Growing up in Detroit, I quickly learned about the UAW, AFL-CIO and other unions that frequented our local news. As collective bargaining and negotiations ebbed and flowed, I grew accustomed to watching striking automotive workers. I remember heated debates, pre-cable TV, about whether unions were still viable. Although I was too young to understand the politics or the nuances of union membership, I knew there was something much bigger at play than just picket signs and work stoppages.
Perhaps the greatest memory born from those early shared experiences with my father was the importance of supporting those who were wronged and cheering for those who were standing up for the “little man.” Although my father was not in a union, many of my family members were, so he made it a priority that we (my siblings and I) pay close attention to what was going on around us. Workers and what they represented were such a valuable part of our national infrastructure and culture.
He used our discussions about the union as an opportunity to discuss the larger idea of respecting a [wo]man’s work whether it was with his hands, his mind, or some combination of both. His father had been a millwright with Ford Motor Company and after working on an assembly line just one summer, my father promised his father that he would finish college. By father recounted that not only were the hours long, but the work was strenuous and back breaking. My father never went back and he eventually graduated from college and became a teacher.
My father’s lesson: Never look down on a [wo]man who is trying to make an honest living.
At the core, he wanted us to understand the power of empathy. That lesson stuck and it was rekindled recently as I was traveling back from vacation. Before we left, the government shutdown was a threat. Upon our return, it was real. As I read accounts of how the shutdown was impacting families, medical services, national parks, and even the federal job application process, I reflected upon how our current state of political affairs is forcing people, including essential employees, to work involuntarily without being compensated. Other government employees are just one paycheck away from financial ruin. One federal worker is even cited as stating, “I worry every day about food.”
For those of us who are not directly affected by the shutdown, it may be easy to just look the other way and proclaim, ‘politics as usual.’We may even think that shutdowns have happened before and that it is just a matter of time before the branches of our government come to an agreement and this becomes yesterday’s news. Hopefully, this will be resolved soon, but in the meanwhile, apathy is not the answer.

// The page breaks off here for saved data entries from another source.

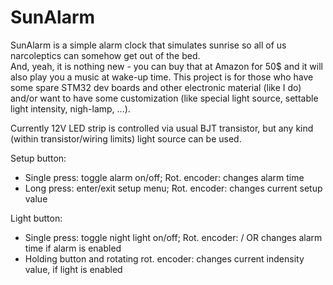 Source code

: # SunAlarm
SunAlarm is a simple alarm clock that simulates sunrise so all of us narcoleptics can somehow get out of the bed.  
And, yeah, it is nothing new - you can buy that at Amazon for 50$ and it will also play you a music at wake-up time. This project is for those who have some spare STM32 dev boards and other electronic material (like I do) and/or want to have some customization (like special light source, settable light intensity, nigh-lamp, ...).
  
Currently 12V LED strip is controlled via usual BJT transistor, but any kind (within transistor/wiring limits) light source can be used.

Setup button:
* Single press: toggle alarm on/off; Rot. encoder: changes alarm time
* Long press: enter/exit setup menu; Rot. encoder: changes current setup value

Light button:
* Single press: toggle night light on/off; Rot. encoder: / OR changes alarm time if alarm is enabled
* Holding button and rotating rot. encoder: changes current indensity value, if light is enabled
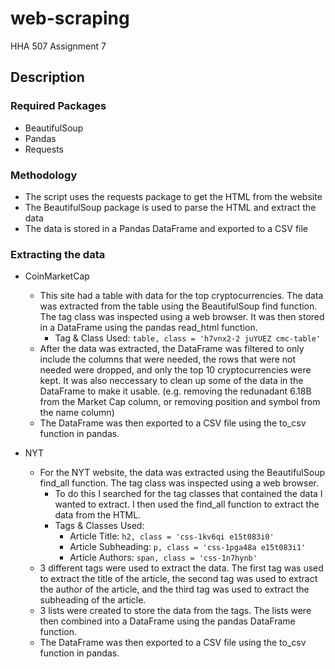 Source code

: # web-scraping
 HHA 507 Assignment 7
## Description
### Required Packages
- BeautifulSoup
- Pandas
- Requests

### Methodology 
- The script uses the requests package to get the HTML from the website
- The BeautifulSoup package is used to parse the HTML and extract the data
- The data is stored in a Pandas DataFrame and exported to a CSV file

### Extracting the data
- CoinMarketCap
    - This site had a table with data for the top cryptocurrencies. The data was extracted from the table using the BeautifulSoup find function. The tag class was inspected using a web browser. It was then stored in a DataFrame using the pandas read_html function. 
         - Tag & Class Used: `table, class = 'h7vnx2-2 juYUEZ cmc-table'`
    - After the data was extracted, the DataFrame was filtered to only include the columns that were needed, the rows that were not needed were dropped, and only the top 10 cryptocurrencies were kept. It was also neccessary to clean up some of the data in the DataFrame to make it usable. (e.g. removing the redunadant 6.18B from the Market Cap column, or removing position and symbol from the name column)
    - The DataFrame was then exported to a CSV file using the to_csv function in pandas.

- NYT
    - For the NYT website, the data was extracted using the BeautifulSoup find_all function. The tag class was inspected using a web browser.
         - To do this I searched for the tag classes that contained the data I wanted to extract. I then used the find_all function to extract the data from the HTML.
         - Tags & Classes Used:
            - Article Title: `h2, class = 'css-1kv6qi e15t083i0'`
            - Article Subheading: `p, class = 'css-1pga48a e15t083i1'`
            - Article Authors: `span, class = 'css-1n7hynb'`
    - 3 different tags were used to extract the data. The first tag was used to extract the title of the article, the second tag was used to extract the author of the article, and the third tag was used to extract the subheading of the article.
    - 3 lists were created to store the data from the tags. The lists were then combined into a DataFrame using the pandas DataFrame function.
    - The DataFrame was then exported to a CSV file using the to_csv function in pandas. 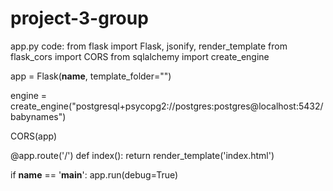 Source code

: # project-3-group

app.py code:
from flask import Flask, jsonify, render_template
from flask_cors import CORS
from sqlalchemy import create_engine

app = Flask(__name__, template_folder="")

engine = create_engine("postgresql+psycopg2://postgres:postgres@localhost:5432/babynames")

CORS(app)

@app.route('/')
def index():
    return render_template('index.html')

if __name__ == '__main__':
    app.run(debug=True)
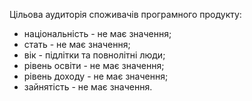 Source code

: Цільова аудиторія споживачів програмного продукту:

- національність - не має значення;
- стать - не має значення;
- вік - підлітки та повнолітні люди;
- рівень освіти - не має значення;
- рівень доходу - не має значення;
- зайнятість - не має значення.
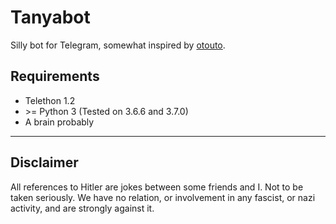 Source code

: # Tanyabot

Silly bot for Telegram, somewhat inspired by [otouto](https://github.com/topkecleon/otouto/).

## Requirements
- Telethon 1.2
- \>= Python 3 (Tested on 3.6.6 and 3.7.0)
- A brain probably

---

## Disclaimer
All references to Hitler are jokes between some friends and I.  Not to be taken seriously.  We have no relation, or involvement in any fascist, or nazi activity, and are strongly against it.  
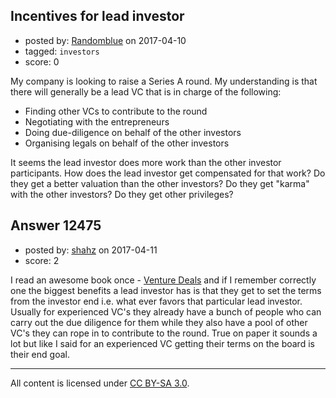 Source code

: ## Incentives for lead investor

- posted by: [Randomblue](https://stackexchange.com/users/363551/randomblue) on 2017-04-10
- tagged: `investors`
- score: 0

My company is looking to raise a Series A round. My understanding is that there will generally be a lead VC that is in charge of the following:

 - Finding other VCs to contribute to the round
 - Negotiating with the entrepreneurs
 - Doing due-diligence on behalf of the other investors
 - Organising legals on behalf of the other investors

It seems the lead investor does more work than the other investor participants. How does the lead investor get compensated for that work? Do they get a better valuation than the other investors? Do they get "karma" with the other investors? Do they get other privileges?


## Answer 12475

- posted by: [shahz](https://stackexchange.com/users/7412988/shahz) on 2017-04-11
- score: 2

<p>I read an awesome book once - <a href="http://rads.stackoverflow.com/amzn/click/1119259754" rel="nofollow noreferrer">Venture Deals</a> and if I remember correctly one the biggest benefits a lead investor has is that they get to set the terms from the investor end i.e. what ever favors that particular lead investor. Usually for experienced VC's they already have a bunch of people who can carry out the due diligence for them while they also have a pool of other VC's they can rope in to contribute to the round. True on paper it sounds a lot but like I said for an experienced VC getting their terms on the board is their end goal.</p>




---

All content is licensed under [CC BY-SA 3.0](https://creativecommons.org/licenses/by-sa/3.0/).
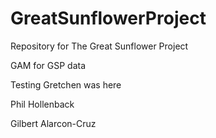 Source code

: # GreatSunflowerProject
Repository for The Great Sunflower Project

GAM for GSP data

Testing 
Gretchen was here

Phil Hollenback

Gilbert Alarcon-Cruz
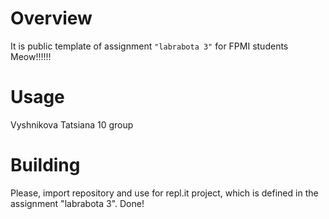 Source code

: # Overview

It is public template of assignment `"labrabota 3"` for FPMI students Meow!!!!!!

# Usage

Vyshnikova Tatsiana 10 group

# Building

Please, import repository and use for repl.it project, which is defined in the assignment "labrabota 3".
Done!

Because the federal government relies very heavily on outside contractors, some of the people directly and indirectly affected by the shutdown are contractors, self-employed individuals, small business owners, and freelancers. And, as most of us know, it is very difficult when you don’t know when your payment will be processed or if/when it will be made.

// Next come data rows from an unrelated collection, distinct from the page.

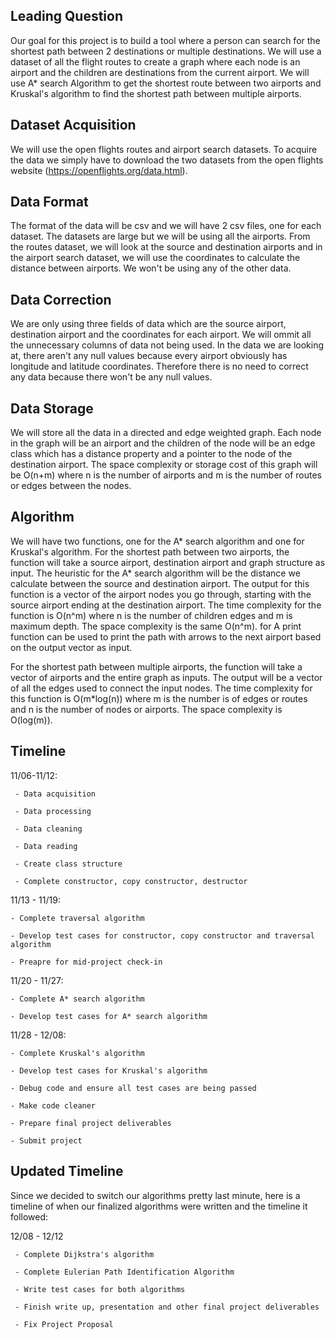 ## Leading Question 
Our goal for this project is to build a tool where a person can search for the shortest path between 2 destinations or multiple destinations. We will use a dataset of all the flight routes to create a graph where each node is an airport and the children are destinations from the current airport. We will use A* search Algorithm to get the shortest route between two airports and Kruskal's algorithm to find the shortest path between multiple airports.  

## Dataset Acquisition
We will use the open flights routes and airport search datasets. To acquire the data we simply have to download the two datasets from the open flights website (https://openflights.org/data.html). 

## Data Format
The format of the data will be csv and we will have 2 csv files, one for each dataset. The datasets are large but we will be using all the airports. From the routes dataset, we will look at the source and destination airports and in the airport search dataset, we will use the coordinates to calculate the distance between airports. We won't be using any of the other data. 

## Data Correction
We are only using three fields of data which are the source airport, destination airport and the coordinates for each airport. We will ommit all the unnecessary columns of data not being used. In the data we are looking at, there aren't any null values because every airport obviously has longitude and latitude coordinates. Therefore there is no need to correct any data because there won't be any null values. 

## Data Storage
We will store all the data in a directed and edge weighted graph. Each node in the graph will be an airport and the children of the node will be an edge class which has a distance property and a pointer to the node of the destination airport. The space complexity or storage cost of this graph will be O(n+m) where n is the number of airports and m is the number of routes or edges between the nodes. 

## Algorithm 
We will have two functions, one for the A* search algorithm and one for Kruskal's algorithm. For the shortest path between two airports, the function will take a source airport, destination airport and graph structure as input. The heuristic for the A* search algorithm will be the distance we calculate between the source and destination airport. The output for this function is a vector of the airport nodes you go through, starting with the source airport ending at the destination airport. The time complexity for the function is O(n^m) where n is the number of children edges and m is maximum depth. The space complexity is the same O(n^m). for A print function can be used to print the path with arrows to the next airport based on the output vector as input. 

For the shortest path between multiple airports, the function will take a vector of airports and the entire graph as inputs. The output will be a vector of all the edges used to connect the input nodes. The time complexity for this function is O(m*log(n)) where m is the number is of edges or routes and n is the number of nodes or airports. The space complexity is O(log(m)). 


## Timeline

11/06-11/12:

     - Data acquisition
     
     - Data processing
     
     - Data cleaning
     
     - Data reading
     
     - Create class structure
     
     - Complete constructor, copy constructor, destructor
     
11/13 - 11/19:

    - Complete traversal algorithm
    
    - Develop test cases for constructor, copy constructor and traversal algorithm
    
    - Preapre for mid-project check-in
    
11/20 - 11/27:

    - Complete A* search algorithm 
    
    - Develop test cases for A* search algorithm
    
11/28 - 12/08:

    - Complete Kruskal's algorithm
    
    - Develop test cases for Kruskal's algorithm
    
    - Debug code and ensure all test cases are being passed
    
    - Make code cleaner
    
    - Prepare final project deliverables
    
    - Submit project
    
## Updated Timeline

Since we decided to switch our algorithms pretty last minute, here is a timeline of when our finalized algorithms were written and the timeline it followed:

12/08 - 12/12
     
     - Complete Dijkstra's algorithm
     
     - Complete Eulerian Path Identification Algorithm
     
     - Write test cases for both algorithms
     
     - Finish write up, presentation and other final project deliverables
     
     - Fix Project Proposal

In other words, these are difficult times that deserve our attention and if nothing else, our moral support. As a corporate body, made up of freelancers, we often advocate for fair pair, equity, and just compensation for work done and services provided. I hope that during this new year, we will also think about those who find themselves without employment, those who are underemployed, and those who, in the words of my father, are just trying to “make an honest living.”